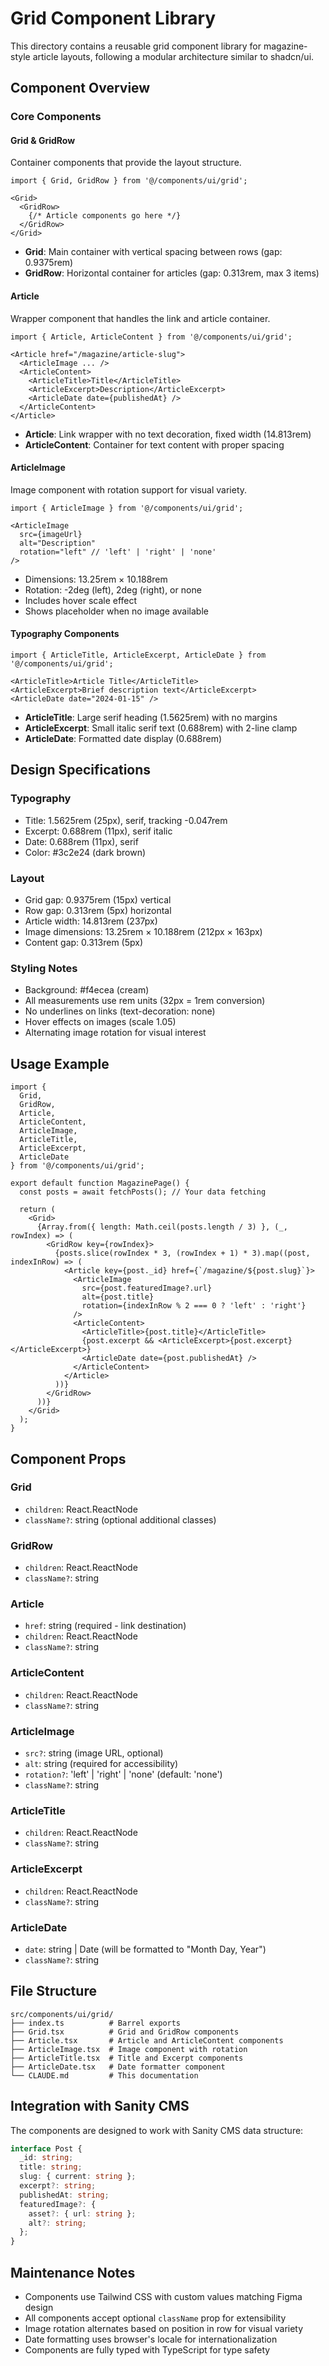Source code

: # Grid Component Library

This directory contains a reusable grid component library for magazine-style article layouts, following a modular architecture similar to shadcn/ui.

## Component Overview

### Core Components

#### Grid & GridRow
Container components that provide the layout structure.

```tsx
import { Grid, GridRow } from '@/components/ui/grid';

<Grid>
  <GridRow>
    {/* Article components go here */}
  </GridRow>
</Grid>
```

- **Grid**: Main container with vertical spacing between rows (gap: 0.9375rem)
- **GridRow**: Horizontal container for articles (gap: 0.313rem, max 3 items)

#### Article
Wrapper component that handles the link and article container.

```tsx
import { Article, ArticleContent } from '@/components/ui/grid';

<Article href="/magazine/article-slug">
  <ArticleImage ... />
  <ArticleContent>
    <ArticleTitle>Title</ArticleTitle>
    <ArticleExcerpt>Description</ArticleExcerpt>
    <ArticleDate date={publishedAt} />
  </ArticleContent>
</Article>
```

- **Article**: Link wrapper with no text decoration, fixed width (14.813rem)
- **ArticleContent**: Container for text content with proper spacing

#### ArticleImage
Image component with rotation support for visual variety.

```tsx
import { ArticleImage } from '@/components/ui/grid';

<ArticleImage
  src={imageUrl}
  alt="Description"
  rotation="left" // 'left' | 'right' | 'none'
/>
```

- Dimensions: 13.25rem × 10.188rem
- Rotation: -2deg (left), 2deg (right), or none
- Includes hover scale effect
- Shows placeholder when no image available

#### Typography Components

```tsx
import { ArticleTitle, ArticleExcerpt, ArticleDate } from '@/components/ui/grid';

<ArticleTitle>Article Title</ArticleTitle>
<ArticleExcerpt>Brief description text</ArticleExcerpt>
<ArticleDate date="2024-01-15" />
```

- **ArticleTitle**: Large serif heading (1.5625rem) with no margins
- **ArticleExcerpt**: Small italic serif text (0.688rem) with 2-line clamp
- **ArticleDate**: Formatted date display (0.688rem)

## Design Specifications

### Typography
- Title: 1.5625rem (25px), serif, tracking -0.047rem
- Excerpt: 0.688rem (11px), serif italic
- Date: 0.688rem (11px), serif
- Color: #3c2e24 (dark brown)

### Layout
- Grid gap: 0.9375rem (15px) vertical
- Row gap: 0.313rem (5px) horizontal
- Article width: 14.813rem (237px)
- Image dimensions: 13.25rem × 10.188rem (212px × 163px)
- Content gap: 0.313rem (5px)

### Styling Notes
- Background: #f4ecea (cream)
- All measurements use rem units (32px = 1rem conversion)
- No underlines on links (text-decoration: none)
- Hover effects on images (scale 1.05)
- Alternating image rotation for visual interest

## Usage Example

```tsx
import {
  Grid,
  GridRow,
  Article,
  ArticleContent,
  ArticleImage,
  ArticleTitle,
  ArticleExcerpt,
  ArticleDate
} from '@/components/ui/grid';

export default function MagazinePage() {
  const posts = await fetchPosts(); // Your data fetching

  return (
    <Grid>
      {Array.from({ length: Math.ceil(posts.length / 3) }, (_, rowIndex) => (
        <GridRow key={rowIndex}>
          {posts.slice(rowIndex * 3, (rowIndex + 1) * 3).map((post, indexInRow) => (
            <Article key={post._id} href={`/magazine/${post.slug}`}>
              <ArticleImage
                src={post.featuredImage?.url}
                alt={post.title}
                rotation={indexInRow % 2 === 0 ? 'left' : 'right'}
              />
              <ArticleContent>
                <ArticleTitle>{post.title}</ArticleTitle>
                {post.excerpt && <ArticleExcerpt>{post.excerpt}</ArticleExcerpt>}
                <ArticleDate date={post.publishedAt} />
              </ArticleContent>
            </Article>
          ))}
        </GridRow>
      ))}
    </Grid>
  );
}
```

## Component Props

### Grid
- `children`: React.ReactNode
- `className?`: string (optional additional classes)

### GridRow
- `children`: React.ReactNode
- `className?`: string

### Article
- `href`: string (required - link destination)
- `children`: React.ReactNode
- `className?`: string

### ArticleContent
- `children`: React.ReactNode
- `className?`: string

### ArticleImage
- `src?`: string (image URL, optional)
- `alt`: string (required for accessibility)
- `rotation?`: 'left' | 'right' | 'none' (default: 'none')
- `className?`: string

### ArticleTitle
- `children`: React.ReactNode
- `className?`: string

### ArticleExcerpt
- `children`: React.ReactNode
- `className?`: string

### ArticleDate
- `date`: string | Date (will be formatted to "Month Day, Year")
- `className?`: string

## File Structure

```
src/components/ui/grid/
├── index.ts          # Barrel exports
├── Grid.tsx          # Grid and GridRow components
├── Article.tsx       # Article and ArticleContent components
├── ArticleImage.tsx  # Image component with rotation
├── ArticleTitle.tsx  # Title and Excerpt components
├── ArticleDate.tsx   # Date formatter component
└── CLAUDE.md         # This documentation
```

## Integration with Sanity CMS

The components are designed to work with Sanity CMS data structure:

```typescript
interface Post {
  _id: string;
  title: string;
  slug: { current: string };
  excerpt?: string;
  publishedAt: string;
  featuredImage?: {
    asset?: { url: string };
    alt?: string;
  };
}
```

## Maintenance Notes

- Components use Tailwind CSS with custom values matching Figma design
- All components accept optional `className` prop for extensibility
- Image rotation alternates based on position in row for visual variety
- Date formatting uses browser's locale for internationalization
- Components are fully typed with TypeScript for type safety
^^^^^^^^^^^^^^^^
What is expected: Pictures stay out of the answer; the rest of the listing above is returned exactly.

Solution for this problem:
Source code

: # Grid Component Library

This directory contains a reusable grid component library for magazine-style article layouts, following a modular architecture similar to shadcn/ui.

## Component Overview

### Core Components

#### Grid & GridRow
Container components that provide the layout structure.

```tsx
import { Grid, GridRow } from '@/components/ui/grid';

<Grid>
  <GridRow>
    {/* Article components go here */}
  </GridRow>
</Grid>
```

- **Grid**: Main container with vertical spacing between rows (gap: 0.9375rem)
- **GridRow**: Horizontal container for articles (gap: 0.313rem, max 3 items)

#### Article
Wrapper component that handles the link and article container.

```tsx
import { Article, ArticleContent } from '@/components/ui/grid';

<Article href="/magazine/article-slug">
  <ArticleImage ... />
  <ArticleContent>
    <ArticleTitle>Title</ArticleTitle>
    <ArticleExcerpt>Description</ArticleExcerpt>
    <ArticleDate date={publishedAt} />
  </ArticleContent>
</Article>
```

- **Article**: Link wrapper with no text decoration, fixed width (14.813rem)
- **ArticleContent**: Container for text content with proper spacing

#### ArticleImage
Image component with rotation support for visual variety.

```tsx
import { ArticleImage } from '@/components/ui/grid';

<ArticleImage
  src={imageUrl}
  alt="Description"
  rotation="left" // 'left' | 'right' | 'none'
/>
```

- Dimensions: 13.25rem × 10.188rem
- Rotation: -2deg (left), 2deg (right), or none
- Includes hover scale effect
- Shows placeholder when no image available

#### Typography Components

```tsx
import { ArticleTitle, ArticleExcerpt, ArticleDate } from '@/components/ui/grid';

<ArticleTitle>Article Title</ArticleTitle>
<ArticleExcerpt>Brief description text</ArticleExcerpt>
<ArticleDate date="2024-01-15" />
```

- **ArticleTitle**: Large serif heading (1.5625rem) with no margins
- **ArticleExcerpt**: Small italic serif text (0.688rem) with 2-line clamp
- **ArticleDate**: Formatted date display (0.688rem)

## Design Specifications

### Typography
- Title: 1.5625rem (25px), serif, tracking -0.047rem
- Excerpt: 0.688rem (11px), serif italic
- Date: 0.688rem (11px), serif
- Color: #3c2e24 (dark brown)

### Layout
- Grid gap: 0.9375rem (15px) vertical
- Row gap: 0.313rem (5px) horizontal
- Article width: 14.813rem (237px)
- Image dimensions: 13.25rem × 10.188rem (212px × 163px)
- Content gap: 0.313rem (5px)

### Styling Notes
- Background: #f4ecea (cream)
- All measurements use rem units (32px = 1rem conversion)
- No underlines on links (text-decoration: none)
- Hover effects on images (scale 1.05)
- Alternating image rotation for visual interest

## Usage Example

```tsx
import {
  Grid,
  GridRow,
  Article,
  ArticleContent,
  ArticleImage,
  ArticleTitle,
  ArticleExcerpt,
  ArticleDate
} from '@/components/ui/grid';

export default function MagazinePage() {
  const posts = await fetchPosts(); // Your data fetching

  return (
    <Grid>
      {Array.from({ length: Math.ceil(posts.length / 3) }, (_, rowIndex) => (
        <GridRow key={rowIndex}>
          {posts.slice(rowIndex * 3, (rowIndex + 1) * 3).map((post, indexInRow) => (
            <Article key={post._id} href={`/magazine/${post.slug}`}>
              <ArticleImage
                src={post.featuredImage?.url}
                alt={post.title}
                rotation={indexInRow % 2 === 0 ? 'left' : 'right'}
              />
              <ArticleContent>
                <ArticleTitle>{post.title}</ArticleTitle>
                {post.excerpt && <ArticleExcerpt>{post.excerpt}</ArticleExcerpt>}
                <ArticleDate date={post.publishedAt} />
              </ArticleContent>
            </Article>
          ))}
        </GridRow>
      ))}
    </Grid>
  );
}
```

## Component Props

### Grid
- `children`: React.ReactNode
- `className?`: string (optional additional classes)

### GridRow
- `children`: React.ReactNode
- `className?`: string

### Article
- `href`: string (required - link destination)
- `children`: React.ReactNode
- `className?`: string

### ArticleContent
- `children`: React.ReactNode
- `className?`: string

### ArticleImage
- `src?`: string (image URL, optional)
- `alt`: string (required for accessibility)
- `rotation?`: 'left' | 'right' | 'none' (default: 'none')
- `className?`: string

### ArticleTitle
- `children`: React.ReactNode
- `className?`: string

### ArticleExcerpt
- `children`: React.ReactNode
- `className?`: string

### ArticleDate
- `date`: string | Date (will be formatted to "Month Day, Year")
- `className?`: string

## File Structure

```
src/components/ui/grid/
├── index.ts          # Barrel exports
├── Grid.tsx          # Grid and GridRow components
├── Article.tsx       # Article and ArticleContent components
├── ArticleImage.tsx  # Image component with rotation
├── ArticleTitle.tsx  # Title and Excerpt components
├── ArticleDate.tsx   # Date formatter component
└── CLAUDE.md         # This documentation
```

## Integration with Sanity CMS

The components are designed to work with Sanity CMS data structure:

```typescript
interface Post {
  _id: string;
  title: string;
  slug: { current: string };
  excerpt?: string;
  publishedAt: string;
  featuredImage?: {
    asset?: { url: string };
    alt?: string;
  };
}
```

## Maintenance Notes

- Components use Tailwind CSS with custom values matching Figma design
- All components accept optional `className` prop for extensibility
- Image rotation alternates based on position in row for visual variety
- Date formatting uses browser's locale for internationalization
- Components are fully typed with TypeScript for type safety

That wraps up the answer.